May 4, 2020 – Retroactive Child Support

“In S. (D.B.). v. G. (S.R.), 2006 SCC 37, at para. 134, the court stated that “generally” a court should make “the award retroactive to the date when effective notice was given to the payor parent. But where the payor parent has engaged in blameworthy conduct, the date when circumstances changed materially will be the presumptive start date of the award.” The court described the “date of effective notice” as the “default option”. Once effective notice has been given, “the peer parent can no longer assume that the status quo is fair, and his/her interest in certainty becomes less compelling”, at para. 121. The court added that awarding child support from the date of effective notice maintains a fair balance between certainty and flexibility, at para. 122. At paragraph 125, the court summarized its conclusions: “payor parents will have their interest in certainty protected only up to the point when that interest becomes unreasonable. In the majority of circumstances, that interest will be reasonable up to the point when the recipient parent broaches the subject, up to three years in the past.”

The court, at para. 99, did leave open the possibility that “retroactive support could be ordered where a payor parent engages in no blameworthy conduct.” However, the court described that outcome as “conceivable”.
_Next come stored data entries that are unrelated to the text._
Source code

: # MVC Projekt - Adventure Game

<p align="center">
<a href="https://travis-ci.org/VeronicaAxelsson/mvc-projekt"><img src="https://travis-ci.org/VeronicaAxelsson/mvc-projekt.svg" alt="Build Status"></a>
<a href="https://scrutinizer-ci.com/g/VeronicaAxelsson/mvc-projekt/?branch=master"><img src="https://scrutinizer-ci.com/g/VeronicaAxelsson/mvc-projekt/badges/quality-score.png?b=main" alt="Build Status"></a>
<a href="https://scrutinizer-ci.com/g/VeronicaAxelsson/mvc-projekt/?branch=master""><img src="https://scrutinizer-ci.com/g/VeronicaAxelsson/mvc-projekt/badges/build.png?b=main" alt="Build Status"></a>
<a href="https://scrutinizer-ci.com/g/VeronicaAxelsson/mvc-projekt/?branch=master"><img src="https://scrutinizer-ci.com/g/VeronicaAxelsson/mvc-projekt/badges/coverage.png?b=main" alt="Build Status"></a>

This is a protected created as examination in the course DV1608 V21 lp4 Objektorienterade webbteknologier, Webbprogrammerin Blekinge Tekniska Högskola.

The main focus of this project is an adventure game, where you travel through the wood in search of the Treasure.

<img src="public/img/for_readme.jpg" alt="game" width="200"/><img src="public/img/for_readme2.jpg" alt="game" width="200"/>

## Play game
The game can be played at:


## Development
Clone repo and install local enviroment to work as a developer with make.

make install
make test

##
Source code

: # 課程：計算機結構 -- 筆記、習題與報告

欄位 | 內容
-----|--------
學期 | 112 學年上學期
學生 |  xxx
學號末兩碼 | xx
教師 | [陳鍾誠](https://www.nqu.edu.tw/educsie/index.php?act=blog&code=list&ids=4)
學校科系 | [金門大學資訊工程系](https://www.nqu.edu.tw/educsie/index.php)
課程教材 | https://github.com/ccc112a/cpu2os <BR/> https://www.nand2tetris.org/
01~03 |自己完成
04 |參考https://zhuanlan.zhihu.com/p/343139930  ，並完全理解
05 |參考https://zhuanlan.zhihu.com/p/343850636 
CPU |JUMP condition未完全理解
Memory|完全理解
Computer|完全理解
In paragraph 133, the court summed up its discussion of retroactive child support awards by saying:

In determining whether to make a retroactive award, a court will need to look at all the relevant circumstances of the case in front of it. The payor parent’s interest in certainty must be balanced with the need for fairness and for flexibility. In doing so, a court should consider whether the recipient parent has supplied a reasonable excuse for his/her delay, the conduct of the payor parent, the circumstances of the child, and the hardship the retroactive award might entail.”